I awoke to the sound of Mrs. Curmudgeon swearing. This isn’t unusual, she’s more of a morning person than me but that’s like saying an untamed lioness is cuddlier than a nuclear bomb. Basically, our house isn’t safe for anyone until the coffee is done.
This morning’s swearing was a different tone. Slightly more urgent; a bit of an edge. I listened but decided to stay put. I didn’t hear gunfire and I didn’t smell coffee so maybe bed was a good place to stay? Caution was in order. Never get in a land war in Asia…
Then I heard it. “Goddamn it! The bacon too?!?”
RED ALERT!
I hauled ass to the scene of the disaster. Dead freezer. NOOOOOOO!
A rough way to start the day. Nobody should be knee deep in slimy bad meat before they’ve had their morning coffee. Alas, these things happen.
It was a large upright freezer that had died from top toward bottom. Some stuff was still frozen at the bottom and some was way gone at the top. In between, ya place your bets and you take your chances. I’m not into food poisoning so we were cautious.
We picked through the wreckage and luckily most of the bacon and venison steak was good. As was a lot of the fish I’ve caught. Some was coffee so that was definitely safe. (We keep whole beans frozen to maintain freshness but it’s not like beans go bad like meat.) A little more was safe to go straight into the oven for a huge lunch. The rest? Gone…
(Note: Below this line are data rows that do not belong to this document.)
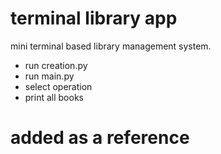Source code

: # terminal library app
mini terminal based library management system.

* run creation.py
* run main.py
* select operation
* print all books
# added as a reference
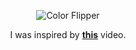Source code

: <div align="center">

![Color Flipper](https://i.postimg.cc/tR5r5TKh/color.gif)

I was inspired by [**this**](https://youtu.be/3PHXvlpOkf4?t=421) video.

</div>

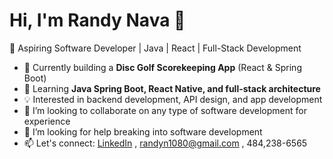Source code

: # Hi, I'm Randy Nava 👋
🎯 Aspiring Software Developer | Java | React | Full-Stack Development

- 🔭 Currently building a **Disc Golf Scorekeeping App** (React & Spring Boot)
- 🚀 Learning **Java Spring Boot, React Native, and full-stack architecture**
- 💡 Interested in backend development, API design, and app development
- 👯 I’m looking to collaborate on any type of software development for experience
- 🤔 I’m looking for help breaking into software development
- 📫 Let's connect: [LinkedIn](https://www.linkedin.com/in/randy-nava-b81583208) , randyn1080@gmail.com , 484,238-6565
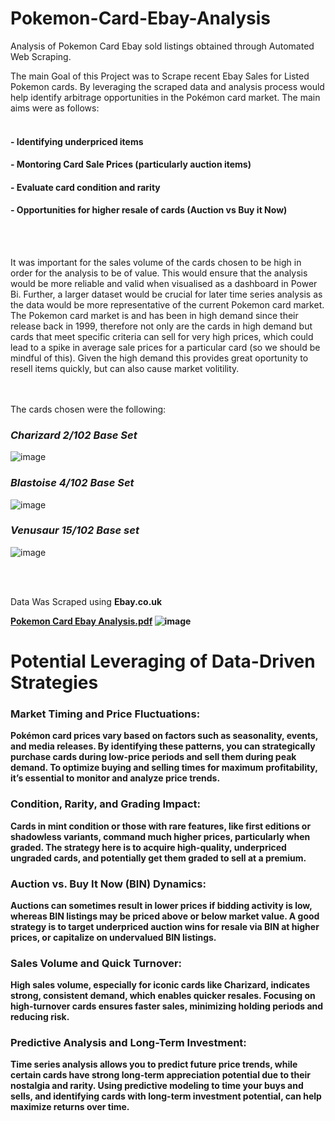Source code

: # Pokemon-Card-Ebay-Analysis
Analysis of Pokemon Card Ebay sold listings obtained through Automated Web Scraping. 

The main Goal of this Project was to Scrape recent Ebay Sales for Listed Pokemon cards. By leveraging the scraped data and analysis process would help identify arbitrage opportunities in the Pokémon card market. The main aims were as follows:
<br></br>
#### - Identifying underpriced items 
#### - Montoring Card Sale Prices (particularly auction items)
#### - Evaluate card condition and rarity
#### - Opportunities for higher resale of cards (Auction vs Buy it Now)
<br></br>

It was important for the sales volume of the cards chosen to be high in order for the analysis to be of value.  This would ensure that the analysis would be more reliable and valid when visualised as a dashboard in Power Bi. Further, a larger dataset would be crucial for later time series analysis as the data would be more representative of the current Pokemon card market. The Pokemon card market is and has been in high demand since their release back in 1999, therefore not only are the cards in high demand but cards that meet specific criteria can sell for very high prices, which could lead to a spike in average sale prices for a particular card (so we should be mindful of this). Given the high demand this provides great oportunity to resell items quickly, but can also cause market volitility.

<br></br>
The cards chosen were the following: 
### ***Charizard 2/102 Base Set***
![image](https://github.com/user-attachments/assets/233bbe53-0ef1-48ab-bfed-f9ac46c71821)

### ***Blastoise 4/102 Base Set***
![image](https://github.com/user-attachments/assets/3391ebd4-5d6c-4f38-9bfd-a46b577eacb0)

### ***Venusaur 15/102 Base set***
![image](https://github.com/user-attachments/assets/3806d4cb-8654-4a18-b6c7-2d34aa9cbf60)

<br></br>

Data Was Scraped using <b>Ebay.co.uk<b/>


[Pokemon Card Ebay Analysis.pdf](https://github.com/user-attachments/files/16195697/Pokemon.Card.Ebay.Analysis.pdf)
![image](https://github.com/user-attachments/assets/b6b5a60d-8127-4ba0-b716-d76d65cf33b5)

# Potential Leveraging of Data-Driven Strategies

### Market Timing and Price Fluctuations:
Pokémon card prices vary based on factors such as seasonality, events, and media releases. By identifying these patterns, you can strategically purchase cards during low-price periods and sell them during peak demand. To optimize buying and selling times for maximum profitability, it’s essential to monitor and analyze price trends.

### Condition, Rarity, and Grading Impact:
Cards in mint condition or those with rare features, like first editions or shadowless variants, command much higher prices, particularly when graded. The strategy here is to acquire high-quality, underpriced ungraded cards, and potentially get them graded to sell at a premium.

### Auction vs. Buy It Now (BIN) Dynamics:
Auctions can sometimes result in lower prices if bidding activity is low, whereas BIN listings may be priced above or below market value. A good strategy is to target underpriced auction wins for resale via BIN at higher prices, or capitalize on undervalued BIN listings.

### Sales Volume and Quick Turnover:
High sales volume, especially for iconic cards like Charizard, indicates strong, consistent demand, which enables quicker resales. Focusing on high-turnover cards ensures faster sales, minimizing holding periods and reducing risk.

### Predictive Analysis and Long-Term Investment:
Time series analysis allows you to predict future price trends, while certain cards have strong long-term appreciation potential due to their nostalgia and rarity. Using predictive modeling to time your buys and sells, and identifying cards with long-term investment potential, can help maximize returns over time.
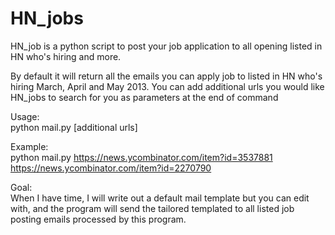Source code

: HN_jobs
=======

HN_job is a python script to post your job application to all opening listed in HN who's hiring and more.  
  
By default it will return all the emails you can apply job to listed in HN who's hiring March, April and May 2013. You can add additional urls you would like HN_jobs to search for you as parameters at the end of command  

Usage:  
python mail.py [additional urls]  

Example:  
python mail.py https://news.ycombinator.com/item?id=3537881 https://news.ycombinator.com/item?id=2270790  
  
Goal:  
When I have time, I will write out a default mail template but you can edit with, and the program will send the tailored templated to all listed job posting emails processed by this program.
The good news is that I’d hedged my bets. Ever paranoid and a touch of a survivalist, we have two freezers. One is none and two is one. We now have one. Honestly, I’d fretted more over power than the freezer itself. My “use this generator to keep food cold in case of power outages” plan wasn’t going to save the day. It may save some other day.
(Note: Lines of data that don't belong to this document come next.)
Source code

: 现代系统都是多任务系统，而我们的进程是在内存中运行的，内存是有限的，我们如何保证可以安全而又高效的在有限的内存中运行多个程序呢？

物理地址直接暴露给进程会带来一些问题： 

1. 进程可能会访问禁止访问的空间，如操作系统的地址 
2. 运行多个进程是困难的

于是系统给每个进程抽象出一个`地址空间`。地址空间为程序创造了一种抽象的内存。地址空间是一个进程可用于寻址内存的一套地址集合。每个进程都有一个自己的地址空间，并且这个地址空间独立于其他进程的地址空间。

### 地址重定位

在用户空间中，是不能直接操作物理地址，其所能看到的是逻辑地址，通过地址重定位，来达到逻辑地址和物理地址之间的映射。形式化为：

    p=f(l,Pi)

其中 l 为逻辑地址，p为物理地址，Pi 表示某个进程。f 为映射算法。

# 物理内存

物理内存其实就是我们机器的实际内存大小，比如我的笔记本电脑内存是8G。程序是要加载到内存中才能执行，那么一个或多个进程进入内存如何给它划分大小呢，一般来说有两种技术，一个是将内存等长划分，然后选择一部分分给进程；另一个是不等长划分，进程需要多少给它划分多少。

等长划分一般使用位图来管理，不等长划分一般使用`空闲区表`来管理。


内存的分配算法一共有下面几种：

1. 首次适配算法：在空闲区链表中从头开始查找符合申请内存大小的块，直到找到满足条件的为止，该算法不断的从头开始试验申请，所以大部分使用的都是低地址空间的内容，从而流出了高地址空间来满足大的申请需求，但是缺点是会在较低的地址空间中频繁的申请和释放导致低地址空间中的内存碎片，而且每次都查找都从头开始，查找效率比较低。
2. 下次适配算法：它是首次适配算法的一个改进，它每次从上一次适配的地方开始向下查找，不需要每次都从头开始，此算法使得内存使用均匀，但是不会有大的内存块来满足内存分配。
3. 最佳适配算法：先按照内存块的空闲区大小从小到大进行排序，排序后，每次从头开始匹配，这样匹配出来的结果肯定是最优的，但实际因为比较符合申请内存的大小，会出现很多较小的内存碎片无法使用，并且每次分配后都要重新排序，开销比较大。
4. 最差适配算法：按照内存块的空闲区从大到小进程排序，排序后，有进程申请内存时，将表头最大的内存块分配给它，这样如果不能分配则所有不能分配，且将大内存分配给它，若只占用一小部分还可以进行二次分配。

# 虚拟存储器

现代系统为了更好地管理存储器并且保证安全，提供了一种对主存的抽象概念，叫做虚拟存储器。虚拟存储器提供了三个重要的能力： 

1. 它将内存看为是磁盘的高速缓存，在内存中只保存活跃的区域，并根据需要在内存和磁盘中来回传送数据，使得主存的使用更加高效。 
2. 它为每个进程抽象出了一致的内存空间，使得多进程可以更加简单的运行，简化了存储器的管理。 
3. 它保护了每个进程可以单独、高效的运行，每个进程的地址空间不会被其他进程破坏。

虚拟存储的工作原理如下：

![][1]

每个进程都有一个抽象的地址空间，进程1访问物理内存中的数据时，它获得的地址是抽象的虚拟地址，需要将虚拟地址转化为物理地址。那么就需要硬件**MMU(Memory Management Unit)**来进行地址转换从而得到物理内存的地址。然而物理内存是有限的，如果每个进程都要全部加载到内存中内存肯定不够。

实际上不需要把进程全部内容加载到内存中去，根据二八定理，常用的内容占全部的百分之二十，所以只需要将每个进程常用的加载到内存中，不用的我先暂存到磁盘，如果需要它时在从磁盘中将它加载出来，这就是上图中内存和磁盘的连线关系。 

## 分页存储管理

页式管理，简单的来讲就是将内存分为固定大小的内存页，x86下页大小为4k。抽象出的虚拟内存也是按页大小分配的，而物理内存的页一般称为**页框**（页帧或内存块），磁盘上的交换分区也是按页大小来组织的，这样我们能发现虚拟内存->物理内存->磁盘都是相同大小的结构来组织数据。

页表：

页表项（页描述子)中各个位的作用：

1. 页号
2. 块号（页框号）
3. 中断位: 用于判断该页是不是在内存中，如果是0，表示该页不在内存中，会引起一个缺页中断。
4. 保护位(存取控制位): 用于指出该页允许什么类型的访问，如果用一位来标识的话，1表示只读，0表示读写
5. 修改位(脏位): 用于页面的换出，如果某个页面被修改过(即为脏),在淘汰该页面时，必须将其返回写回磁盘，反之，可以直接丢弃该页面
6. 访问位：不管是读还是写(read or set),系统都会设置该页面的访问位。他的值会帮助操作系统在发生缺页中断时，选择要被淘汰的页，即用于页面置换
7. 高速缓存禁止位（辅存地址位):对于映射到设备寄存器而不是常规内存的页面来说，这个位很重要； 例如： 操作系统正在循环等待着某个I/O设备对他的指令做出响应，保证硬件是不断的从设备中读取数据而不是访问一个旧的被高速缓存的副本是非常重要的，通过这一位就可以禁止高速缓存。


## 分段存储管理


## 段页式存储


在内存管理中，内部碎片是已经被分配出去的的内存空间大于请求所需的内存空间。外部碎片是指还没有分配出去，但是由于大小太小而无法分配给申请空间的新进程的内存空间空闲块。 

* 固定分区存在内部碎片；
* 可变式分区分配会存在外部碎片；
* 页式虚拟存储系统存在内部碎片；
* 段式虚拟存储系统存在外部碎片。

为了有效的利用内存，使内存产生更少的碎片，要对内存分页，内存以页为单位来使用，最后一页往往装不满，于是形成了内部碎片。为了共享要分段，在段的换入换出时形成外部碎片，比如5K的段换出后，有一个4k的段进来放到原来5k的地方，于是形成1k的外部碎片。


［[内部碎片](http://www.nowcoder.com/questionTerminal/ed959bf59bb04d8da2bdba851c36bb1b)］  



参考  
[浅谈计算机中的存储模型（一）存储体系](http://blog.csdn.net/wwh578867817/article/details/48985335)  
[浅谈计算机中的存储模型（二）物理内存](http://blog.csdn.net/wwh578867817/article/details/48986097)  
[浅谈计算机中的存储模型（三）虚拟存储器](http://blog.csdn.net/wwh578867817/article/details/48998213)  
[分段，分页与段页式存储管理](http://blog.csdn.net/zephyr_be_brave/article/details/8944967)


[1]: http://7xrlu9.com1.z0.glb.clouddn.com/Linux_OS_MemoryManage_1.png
I didn’t plan it that way but since the newer freezer is still ice cold clean up and triage went much faster. Without it we’d have lost much more and spent all day screwing around with ice and coolers. And likely buying first freezer I could find.
As it was we lost lot a lot of ham and chicken. It was a sad drive to the dump. I have no idea what the financial loss would be, it was mostly things I’d raised or hunted. It’s a moot point anyway.
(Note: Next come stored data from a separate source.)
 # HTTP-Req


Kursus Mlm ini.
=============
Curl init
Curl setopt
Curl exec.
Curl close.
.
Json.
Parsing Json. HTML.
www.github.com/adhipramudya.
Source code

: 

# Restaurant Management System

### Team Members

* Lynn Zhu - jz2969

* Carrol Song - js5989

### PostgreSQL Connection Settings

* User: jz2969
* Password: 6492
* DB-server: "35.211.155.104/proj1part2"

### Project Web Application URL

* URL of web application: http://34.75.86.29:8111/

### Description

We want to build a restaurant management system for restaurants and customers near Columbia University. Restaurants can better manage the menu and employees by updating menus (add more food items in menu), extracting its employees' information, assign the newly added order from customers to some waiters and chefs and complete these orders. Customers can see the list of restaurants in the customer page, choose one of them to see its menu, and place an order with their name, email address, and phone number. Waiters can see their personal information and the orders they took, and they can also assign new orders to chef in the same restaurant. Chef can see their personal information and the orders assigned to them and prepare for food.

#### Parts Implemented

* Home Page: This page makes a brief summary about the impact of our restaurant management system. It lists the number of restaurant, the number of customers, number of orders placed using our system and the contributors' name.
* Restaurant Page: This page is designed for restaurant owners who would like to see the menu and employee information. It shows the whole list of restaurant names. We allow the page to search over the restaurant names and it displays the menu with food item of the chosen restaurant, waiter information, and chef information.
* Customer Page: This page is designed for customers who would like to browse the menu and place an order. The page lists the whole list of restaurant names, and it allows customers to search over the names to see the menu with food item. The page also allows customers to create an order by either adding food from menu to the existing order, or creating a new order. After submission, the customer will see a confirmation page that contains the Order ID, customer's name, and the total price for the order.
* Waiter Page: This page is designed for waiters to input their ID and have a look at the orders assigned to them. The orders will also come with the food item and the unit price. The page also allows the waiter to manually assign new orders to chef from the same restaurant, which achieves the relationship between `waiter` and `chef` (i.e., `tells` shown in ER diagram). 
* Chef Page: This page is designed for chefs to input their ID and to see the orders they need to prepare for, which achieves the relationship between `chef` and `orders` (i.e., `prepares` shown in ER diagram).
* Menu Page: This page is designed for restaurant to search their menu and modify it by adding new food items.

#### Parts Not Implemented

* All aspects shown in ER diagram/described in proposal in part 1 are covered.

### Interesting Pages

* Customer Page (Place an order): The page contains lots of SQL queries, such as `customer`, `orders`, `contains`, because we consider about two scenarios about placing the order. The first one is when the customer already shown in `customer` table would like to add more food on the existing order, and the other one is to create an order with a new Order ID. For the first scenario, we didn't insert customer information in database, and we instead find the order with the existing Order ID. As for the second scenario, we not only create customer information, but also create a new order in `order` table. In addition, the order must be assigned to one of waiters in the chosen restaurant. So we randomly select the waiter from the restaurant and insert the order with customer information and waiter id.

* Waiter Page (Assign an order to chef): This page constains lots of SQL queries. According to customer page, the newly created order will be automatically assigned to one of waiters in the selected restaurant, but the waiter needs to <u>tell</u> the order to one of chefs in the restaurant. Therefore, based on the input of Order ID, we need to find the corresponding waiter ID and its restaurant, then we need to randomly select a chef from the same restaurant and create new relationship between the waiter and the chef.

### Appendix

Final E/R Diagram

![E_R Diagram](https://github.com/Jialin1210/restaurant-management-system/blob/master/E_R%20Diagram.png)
I reminded myself that the best of all possible “first world problems” to have is “one of my two freezers failed and it was a partial loss of the huge supply of food I keep on hand“. When you think of it that way, it’s a good time to be alive.
It’s been a rough winter financially. There’s been a dead washing machine, a currently defunct dryer, and now a dead freezer. (Surprisingly, I had backups for two of three. I had an old “spare” dryer already semi-installed with a duplicate redundant vent. I had it up and running in half an hour. Know anyone with two dryers? We also lost one of two freezers which still puts us many hundreds of pounds of food ahead of none.) They say these things come in threes. Lets hope so ’cause I’m punch drunk.
It could have been worse. Much worse! Ask anyone in Venezuela if my sob story seems pretty much better than the best day of their year. That said, bad luck still sucks and some years are more expensive than others.